Resolvido a matar o irmão Caio, Dante foi à casa materna disposto a “resolver” de vez o problema. Quando Caio pegou sua arma para “se defender”, levou dois tiros do irmão. Contudo, para a infelicidade de ambos, as duas balas acertaram o corpo da mãe. Um projétil acertou sua mão; o outro, o seu abdômen. Maria Inez Díaz Zalazar foi tentar apartar a briga e quase foi assassinada. A partir disso, o clima de vingança se intensificou na região do Parque San Martín. E também a jura, de ambos os irmãos, de que um deles deve assassinar o outro, assim que tiver oportunidade para isso.

“Aqui não tem essa história de ceder espaço para eles”, disse Dante Zalazar, “Vamos fazer tudo aquilo que for necessário para manter o que temos. E é claro que todos nós andamos armados; afinal, se alguém deseja te agredir você precisa saber se defender”. E finalizou: “ E hoje em dia, amigo, ninguém é tonto para guerrear apenas com os punhos. E se teu inimigo vem armado, você precisa responder da mesma forma”.

Joza Novalis

Mestre em Teoria Literária e Lit. Comparada na USP. Formado em Educação e Letras pela USP, é jornalista por opção e divide o tempo vendo futebol em geral e estudando o esporte bretão, especialmente o da Argentina. Entende futebol como um fenômeno popular e das torcidas.

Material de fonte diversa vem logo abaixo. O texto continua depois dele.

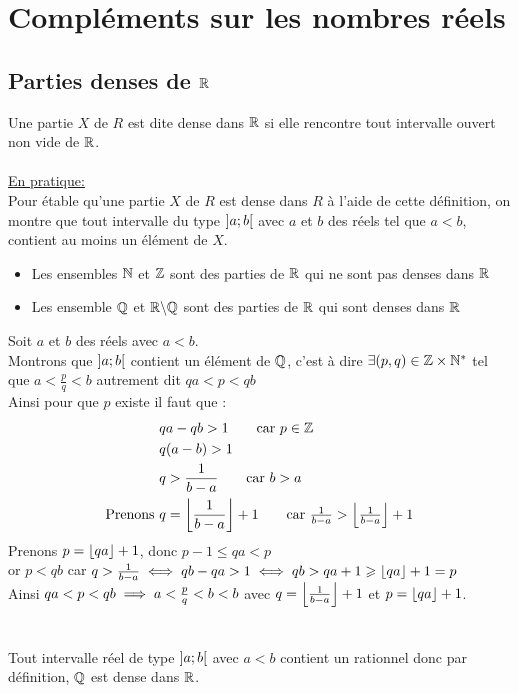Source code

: \chapter{Compléments sur les nombres réels}

\minitoc
\section{Parties denses de \(\mathbb{R}\)}

\begin{defprop}[Généralité]
    Une partie \(X\) de \(R\) est dite dense dans \(\mathbb{R}\) si elle rencontre tout intervalle ouvert non vide de \(\mathbb{R}\). \\
    ~\\
    \underline{En pratique:} \\
    Pour étable qu'une partie \(X\) de \(R\) est dense dans \(R\) à l'aide de cette définition, on montre que tout intervalle du type \(\left]a;b\right[\) avec \(a\) et \(b\) des réels tel que \(a<b\), contient au moins un élément de \(X\).
\end{defprop}

\begin{ex}
\begin{itemize}
    \item Les ensembles \(\mathbb{N}\) et \(\mathbb{Z}\) sont des parties de \(\mathbb{R}\) qui ne sont pas denses dans \(\mathbb{R}\)
    \item Les ensemble \(\mathbb{Q}\) et \(\mathbb{R}\backslash\mathbb{Q}\) sont des parties de \(\mathbb{R}\) qui sont denses dans \(\mathbb{R}\)
\end{itemize}
\end{ex}

\begin{dem}
    Soit \(a\) et \(b\) des réels avec \(a<b\).\\
    Montrons que \(\left]a;b\right[\) contient un élément de \(\mathbb{Q}\), c'est à dire \(\exists (p,q) \in \mathbb{Z}\times\mathbb{N}^*\) tel que \(a<\frac{p}{q}<b\)
    autrement dit \(qa<p<qb\) \\
    Ainsi pour que \(p\) existe il faut que : \\
    \begin{align*}
    &qa - qb > 1       \tag*{car \( p \in \Z \)} \\
    &q(a - b) > 1      \\
    &q > \frac{1}{b-a} \tag*{car \( b > a \)}\\
    \text{Prenons } &q=\floor{\frac{1}{b-a}} +1 \tag*{car \(\frac{1}{b-a}>\floor{\frac{1}{b-a}}+1\)}  
\end{align*}
Prenons \(p=\left\lfloor qa\right\rfloor+1\), donc  \( p-1 \leq qa<p\) \\
or \(p<qb\) car \(q>\frac{1}{b-a} \iff qb-qa>1 \iff qb>qa+1\geqslant \left\lfloor qa\right\rfloor+1=p\) \\
Ainsi \(qa<p<qb\implies a<\frac{p}{q}<b<b\) avec \(q=\left\lfloor\frac{1}{b-a}\right\rfloor +1\) et \(p=\left\lfloor qa\right\rfloor+1\).
\\\\
\conclusion \\
Tout intervalle réel de type \(\left]a;b\right[\) avec \(a<b\) contient un rationnel donc par définition, \(\mathbb{Q}\) est dense dans \(\mathbb{R}\).
\end{dem}

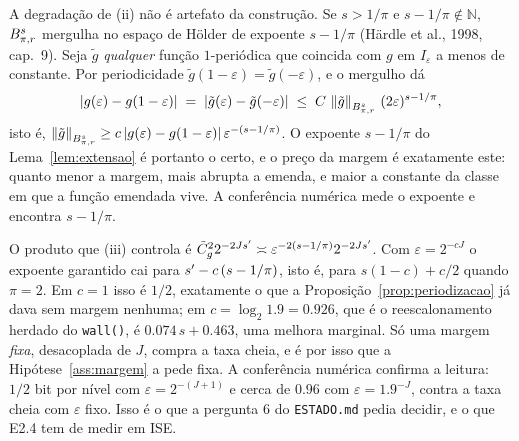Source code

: \documentclass[11pt,a4paper]{article}
\begin{document}
\begin{remark}\label{rem:exato}
A degradação de (ii) não é artefato da construção. Se $s > 1/\pi$ e
$s - 1/\pi \notin \mathbb{N}$, $\Besov{s}{\pi}{r}$ mergulha no espaço de
Hölder de expoente $s - 1/\pi$ (Härdle et al., 1998, cap.~9). Seja
$\tilde g$ \emph{qualquer} função $1$-periódica que coincida com $g$ em
$I_{\varepsilon}$ a menos de constante. Por periodicidade
$\tilde g(1-\varepsilon) = \tilde g(-\varepsilon)$, e o mergulho dá
\[
  |g(\varepsilon) - g(1-\varepsilon)|
  \;=\; |\tilde g(\varepsilon) - \tilde g(-\varepsilon)|
  \;\le\; C\,\norm{\tilde g}_{\Besov{s}{\pi}{r}}\,(2\varepsilon)^{s - 1/\pi},
\]
isto é, $\norm{\tilde g}_{\Besov{s}{\pi}{r}} \ge c\,|g(\varepsilon) -
g(1-\varepsilon)|\,\varepsilon^{-(s-1/\pi)}$. O expoente $s - 1/\pi$ do
Lema~\ref{lem:extensao} é portanto o certo, e o preço da margem é
exatamente este: quanto menor a margem, mais abrupta a emenda, e maior a
constante da classe em que a função emendada vive. A conferência numérica
mede o expoente e encontra $s - 1/\pi$.
\end{remark}

\begin{remark}\label{rem:nao-encolhe}
O produto que (iii) controla é $\tilde C_{g}^{2}2^{-2J\seff} \asymp
\varepsilon^{-2(s-1/\pi)}2^{-2J\seff}$. Com $\varepsilon = 2^{-cJ}$ o
expoente garantido cai para $\seff - c\,(s - 1/\pi)$, isto é, para
$s(1-c) + c/2$ quando $\pi = 2$. Em $c = 1$ isso é $1/2$, exatamente o que a
Proposição~\ref{prop:periodizacao} já dava sem margem nenhuma; em
$c = \log_{2}1.9 = 0.926$, que é o reescalonamento herdado do
\texttt{wall()}, é $0.074\,s + 0.463$, uma melhora marginal. Só uma margem
\emph{fixa}, desacoplada de $J$, compra a taxa cheia, e é por isso que a
Hipótese~\ref{ass:margem} a pede fixa. A conferência numérica confirma a
leitura: $1/2$ bit por nível com $\varepsilon = 2^{-(J+1)}$ e cerca de
$0{.}96$ com $\varepsilon = 1{.}9^{-J}$, contra a taxa cheia com
$\varepsilon$ fixo. Isso é o que a pergunta 6 do \texttt{ESTADO.md} pedia
decidir, e o que E2.4 tem de medir em ISE.
\end{remark}
\end{document}
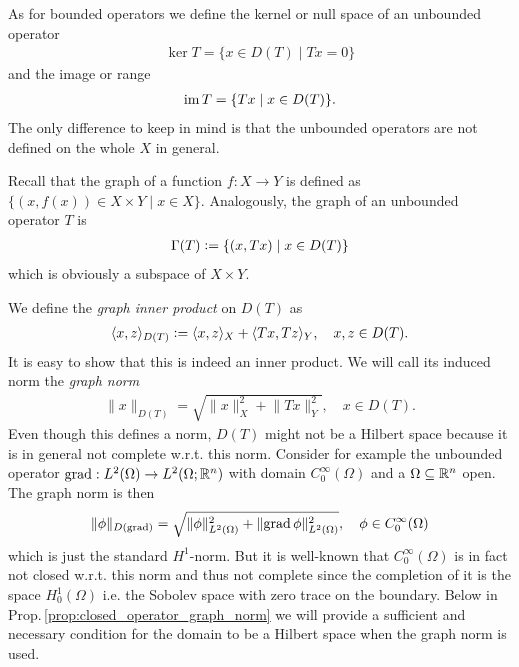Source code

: \documentclass[../master_thesis.tex]{subfiles}
\begin{document}
As for bounded operators we define the kernel or null space of an unbounded
operator 
\begin{align*}
    \ker T = \{ x \in D(T) \mid Tx = 0\}
\end{align*}
and the image or range
\begin{align*}
    \operatorname{im} T = \{ Tx \mid x \in D(T)\}.
\end{align*}
The only difference to keep in mind is that the unbounded operators are not 
defined on the whole $X$ in general.

Recall that the graph of a function $f: X \rightarrow Y$ is defined 
as $\{ (x,f(x)) \in X \times Y \mid x \in X\}$. 
Analogously, the graph of an unbounded operator $T$ is 
\begin{align*}
    \Gamma(T) \vcentcolon= \{ (x,Tx) \mid x \in D(T) \}
\end{align*}
which is obviously a subspace of $X\times Y$.

We define the \textit{graph inner product} on $D(T)$ as 
\begin{align*}
    \langle x,z \rangle _{D(T)} 
    \vcentcolon= \langle x,z \rangle _X + \langle Tx, Tz \rangle _Y,
    \quad x,z \in D(T).
\end{align*}
It is easy to show that this is indeed an inner product. We will call its 
induced norm the \textit{graph norm}
\begin{align*}
    \lVert x \rVert _{D(T)} = \sqrt{ \lVert x \rVert^2 _X + \lVert Tx \rVert ^2 _Y}
    , \quad x\in D(T).
\end{align*}
Even though this defines a norm, $D(T)$ might not be a Hilbert space 
because it is in general not complete w.r.t. this norm. Consider for example 
the unbounded operator $\operatorname{grad}: L^2(\Omega) \rightarrow L^2(\Omega;\mathbb{R}^n)$ with 
domain $C_0^\infty(\Omega)$ and a $\Omega \subseteq \mathbb{R}^n$ open.
The graph norm is then 
\begin{align*}
    \lVert \phi \rVert _{D(\operatorname{grad})} 
    = \sqrt{ \lVert \phi \rVert^2 _{L^2(\Omega)} + \lVert \operatorname{grad} \phi \rVert^2 
        _{L^2(\Omega)}}
        , \quad \phi \in C_0^\infty(\Omega)
\end{align*}
which is just the standard $H^1$-norm.
But it is well-known that $C_0^\infty(\Omega)$ is in fact not closed 
w.r.t. this norm and thus not complete 
since the completion of it is the space $H^1_0(\Omega)$ i.e. 
the Sobolev space with zero trace on the boundary. 
Below in Prop.\,\ref{prop:closed_operator_graph_norm} we will provide a
sufficient and necessary condition for the domain to be a Hilbert space 
when the graph norm is used. 
\end{document}
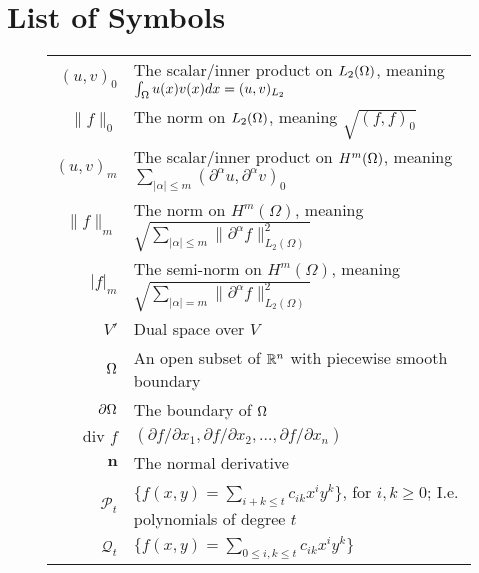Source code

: \section*{List of Symbols}
\begin{center}
\begin{figure}[ht!]
\setlength{\extrarowheight}{10pt}
\begin{tabularx}{\textwidth}{rX}
$(u,v)_0$ &   The scalar/inner product on $L_2(\Omega)$, meaning $\int_\Omega u(x)v(x) dx =(u,v)_{L_2}$ \\
$\|f\|_0$ & The norm on $L_2(\Omega)$, meaning $\sqrt{(f,f)_0}$ \\
$(u,v)_m$ & The scalar/inner product on $H^m(\Omega)$, meaning $ \sum_{|\alpha|\leq m}(\partial ^{\alpha}u, \partial ^{\alpha} v)_0 $\\
$\|f\|_m$ & The norm on $H^m(\Omega)$, meaning $\sqrt{\sum_{|\alpha|\leq m}\|\partial ^\alpha f\|_{L_2(\Omega)}^2}$ \\
$|f|_m$ & The semi-norm on $H^m(\Omega)$, meaning $\sqrt{\sum_{|\alpha|= m}\|\partial ^\alpha f\|_{L_2(\Omega)}^2}$ \\
$V'$ & Dual space over $V$\\
$\Omega$ & An open subset of $\mathbb{R}^n$ with piecewise smooth boundary \\
$\partial\Omega$ & The boundary of $\Omega$\\
$\text{div }f$ & $(\partial f/\partial x_1,\partial f/\partial x_2,\ldots,\partial f/\partial x_n)$ \\
$\mathbf{n}$ & The normal derivative\\
$\mathcal{P}_t$ & $\{ f(x,y) = \sum_{i+k \leq t} c_{ik}x^i y^k \}$, for $i,k\geq 0$; I.e. polynomials of degree $t$ \\
$\mathcal{Q}_t$ & $\{ f(x,y)= \sum_{0\leq i,k \leq t} c_{ik}x^iy^k \}$ \\
\end{tabularx}
\end{figure}
\end{center}
\vfill
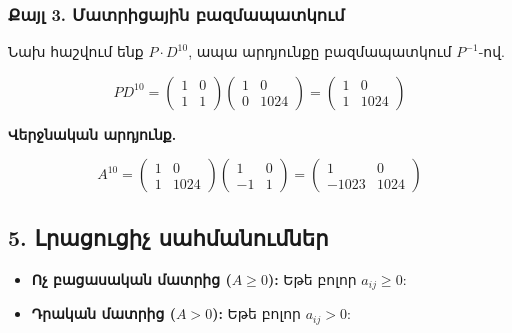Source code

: \documentclass[12pt, a4paper]{article}
\begin{document}
\subsubsection{Քայլ 3. Մատրիցային բազմապատկում}

Նախ հաշվում ենք $P \cdot D^{10}$, ապա արդյունքը բազմապատկում $P^{-1}$-ով.

$$
P D^{10} = \begin{pmatrix} 1 & 0 \\ 1 & 1 \end{pmatrix} \begin{pmatrix} 1 & 0 \\ 0 & 1024 \end{pmatrix} = \begin{pmatrix} 1 & 0 \\ 1 & 1024 \end{pmatrix}
$$

\textbf{Վերջնական արդյունք.}

$$
A^{10} = \begin{pmatrix} 1 & 0 \\ 1 & 1024 \end{pmatrix} \begin{pmatrix} 1 & 0 \\ -1 & 1 \end{pmatrix} = \begin{pmatrix} 1 & 0 \\ -1023 & 1024 \end{pmatrix}
$$

\subsection{5. Լրացուցիչ սահմանումներ}

\begin{itemize}
    \item \textbf{Ոչ բացասական մատրից ($A \ge 0$):} Եթե բոլոր $a_{ij} \ge 0$:
    \item \textbf{Դրական մատրից ($A > 0$):} Եթե բոլոր $a_{ij} > 0$:
\end{itemize}
\end{document}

Já colaborou com diversos veículos esportivos.

10 thoughts on “Deportivo Merlo: a face do bem…e do mal

  • Pinilla

    De novela isso aí, principalmente a parte da barra. Coisa de louco. Daria um belo filme.

  • Leandro Winkelmann

    Ótimo texto. Parabéns!

  • Cristina

    A cadeia resolveria se as coisas por lá na argentina não fossem parecidas com o que acontece por aqui. Boa matéria., mais uma vez.

  • Adriana

    Concordo com o primeiro comentário, isso é de filme. Mas como pode o autor chamar um club desses de organizado com uma torcida dessas?

  • Joza Novalis

    Caríssima Adriana, veja, a organização do clube não tem nada a ver com a sua torcida. No caso do Merlo até que a direção do clube fez tentativas de “educar” a barra. Desistiu e hoje pratica uma política de permitir o acesso às arquibancadas de outros torcedores, os comuns, n ão ligados à barra. Mas o Merlo é organizado sim. Como poucos na Argentina. Obrigado pelo acesso e prestígio ao site.

  • Endrigo

    O presidente desse clube é do grupo que dirige o Merlo? Não entendi isso.

  • Joza Novalis

    Meu caro Endrigo, o presidente do clube não faz parte da empresa que administra o Merlo. Mas tem a particularidade de ser um jovem trabalhador na faixa de uns 40 anos. É dono de um posto de serviços automotores. Um tipo que gerencia o clube e até faz faxina no local.

  • Estebán de León

    En realidad, “pocho” Arizmendi (gerenciador) es el que maneja los hilos ahí

  • Maicon

    Caramba, excelente texto sobre “El charro”, um clube que se mostra bastante estruturado e que deverá estar na primeira divisão, se manter esta boa administração. Agora, o que é dose é ver uma briga de irmãos pelo poder de uma barra, isso é demais!

  • Maravilhosa essa matéria. Incrível como vocês deste site são sérios. E quase o Merlo elimina o boca, seria bem legal.